Going through the NLTK book, it's not clear how to generate a dependency tree from a given sentence.
The relevant section of the book: sub-chapter on dependency grammar gives an example figure but it doesn't show how to parse a sentence to come up with those relationships - or maybe I'm missing something fundamental in NLP?
EDIT:
I want something similar to what the stanford parser does:
Given a sentence "I shot an elephant in my sleep", it should return something like:
nsubj(shot-2, I-1)
det(elephant-4, an-3)
dobj(shot-2, elephant-4)
prep(shot-2, in-5)
poss(sleep-7, my-6)
pobj(in-5, sleep-7)
We can use Stanford Parser from NLTK.
Requirements
You need to download two things from their website:
The Stanford CoreNLP parser.
Language model for your desired language (e.g. english language model)
Warning!
Make sure that your language model version matches your Stanford CoreNLP parser version!
The current CoreNLP version as of May 22, 2018 is 3.9.1.
After downloading the two files, extract the zip file anywhere you like.
Python Code
Next, load the model and use it through NLTK
from nltk.parse.stanford import StanfordDependencyParser
path_to_jar = 'path_to/stanford-parser-full-2014-08-27/stanford-parser.jar'
path_to_models_jar = 'path_to/stanford-parser-full-2014-08-27/stanford-parser-3.4.1-models.jar'
dependency_parser = StanfordDependencyParser(path_to_jar=path_to_jar, path_to_models_jar=path_to_models_jar)
result = dependency_parser.raw_parse('I shot an elephant in my sleep')
dep = result.next()
list(dep.triples())
Output
The output of the last line is:
[((u'shot', u'VBD'), u'nsubj', (u'I', u'PRP')),
((u'shot', u'VBD'), u'dobj', (u'elephant', u'NN')),
((u'elephant', u'NN'), u'det', (u'an', u'DT')),
((u'shot', u'VBD'), u'prep', (u'in', u'IN')),
((u'in', u'IN'), u'pobj', (u'sleep', u'NN')),
((u'sleep', u'NN'), u'poss', (u'my', u'PRP$'))]
I think this is what you want.
I think you could use a corpus-based dependency parser instead of the grammar-based one NLTK provides.
Doing corpus-based dependency parsing on a even a small amount of text in Python is not ideal performance-wise. So in NLTK they do provide a wrapper to MaltParser, a corpus based dependency parser.
You might find this other question about RDF representation of sentences relevant.
If you need better performance, then spacy (https://spacy.io/) is the best choice. Usage is very simple:
import spacy
nlp = spacy.load('en')
sents = nlp(u'A woman is walking through the door.')

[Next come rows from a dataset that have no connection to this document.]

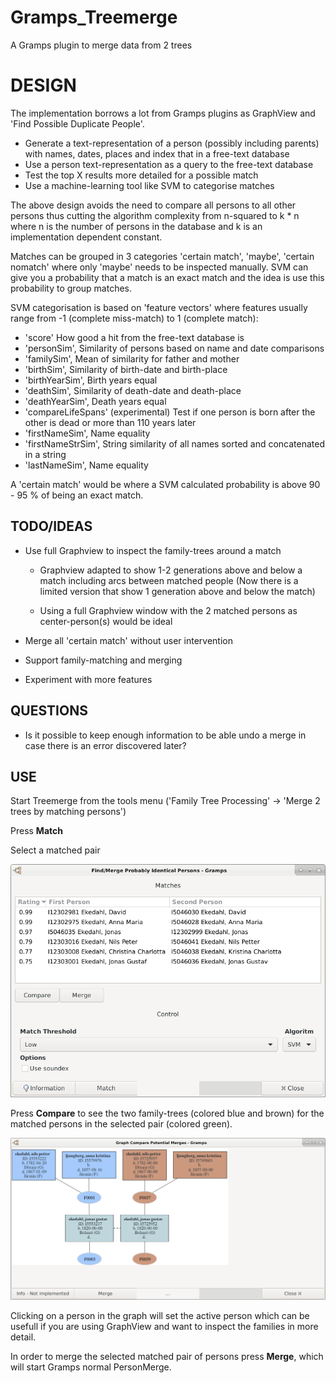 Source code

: # Gramps_Treemerge
A Gramps plugin to merge data from 2 trees

# DESIGN

The implementation borrows a lot from Gramps plugins as GraphView and 'Find Possible Duplicate People'.

  * Generate a text-representation of a person (possibly including parents) with names, dates, places
      and index that in a free-text database
  * Use a person text-representation as a query to the free-text database
  * Test the top X results more detailed for a possible match
  * Use a machine-learning tool like SVM to categorise matches 

The above design avoids the need to compare all persons to all other persons thus cutting the algorithm complexity from
n-squared to k * n where n is the number of persons in the database and k is an implementation dependent constant.

Matches can be grouped in 3 categories 'certain match', 'maybe', 'certain nomatch' where only 'maybe'
needs to be inspected manually.
SVM can give you a probability that a match is an exact match and the idea is use this probability to group matches. 

SVM categorisation is based on 'feature vectors' where features usually range from -1 (complete miss-match) to
1 (complete match):
  * 'score' How good a hit from the free-text database is
  * 'personSim', Similarity of persons based on name and date comparisons
  * 'familySim', Mean of similarity for father and mother
  * 'birthSim', Similarity of birth-date and birth-place
  * 'birthYearSim', Birth years equal
  * 'deathSim', Similarity of death-date and death-place
  * 'deathYearSim', Death years equal
  * 'compareLifeSpans' (experimental) Test if one person is born after the other is dead or more than 110 years later
  * 'firstNameSim', Name equality
  * 'firstNameStrSim', String similarity of all names sorted and concatenated in a string
  * 'lastNameSim', Name equality

A 'certain match' would be where a SVM calculated probability is above 90 - 95 % of being an exact match. 

## TODO/IDEAS

* Use full Graphview to inspect the family-trees around a match
  - Graphview adapted to show 1-2 generations above and below a match including arcs between matched people
  (Now there is a limited version that show 1 generation above and below the match)

  - Using a full Graphview window with the 2 matched persons as center-person(s) would be ideal

* Merge all 'certain match' without user intervention

* Support family-matching and merging

* Experiment with more features

## QUESTIONS

- Is it possible to keep enough information to be able undo a merge in case there is an error discovered later?


## USE

Start Treemerge from the tools menu ('Family Tree Processing' -> 'Merge 2 trees by matching persons')

Press **Match**

Select a matched pair

![Main window](/TreemergeMain.png)

Press **Compare** to see the two family-trees (colored blue and brown) for the matched persons in
the selected pair (colored green).

![Graphical compare of match](/TreemergeCompare.png)

Clicking on a person in the graph will set the active person which
can be usefull if you are using GraphView and want to inspect the families in more detail.

In order to merge the selected matched pair of persons press **Merge**, which will start Gramps normal PersonMerge.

You'll get a dependency tree as output, and you can dig out very easily every information you need. You can also define your own custom pipelines. See more on their website.
https://spacy.io/docs/usage/
If you want to be serious about dependance parsing don't use the NLTK, all the algorithms are dated, and slow. Try something like this: https://spacy.io/
To use Stanford Parser from NLTK
1) Run CoreNLP Server at localhost
Download Stanford CoreNLP here (and also model file for your language).
The server can be started by running the following command (more details here)
# Run the server using all jars in the current directory (e.g., the CoreNLP home directory)
java -mx4g -cp "*" edu.stanford.nlp.pipeline.StanfordCoreNLPServer -port 9000 -timeout 15000
or by NLTK API (need to configure the CORENLP_HOME environment variable first)
os.environ["CORENLP_HOME"] = "dir"
client = corenlp.CoreNLPClient()
# do something
client.stop()
2) Call the dependency parser from NLTK
>>> from nltk.parse.corenlp import CoreNLPDependencyParser
>>> dep_parser = CoreNLPDependencyParser(url='http://localhost:9000')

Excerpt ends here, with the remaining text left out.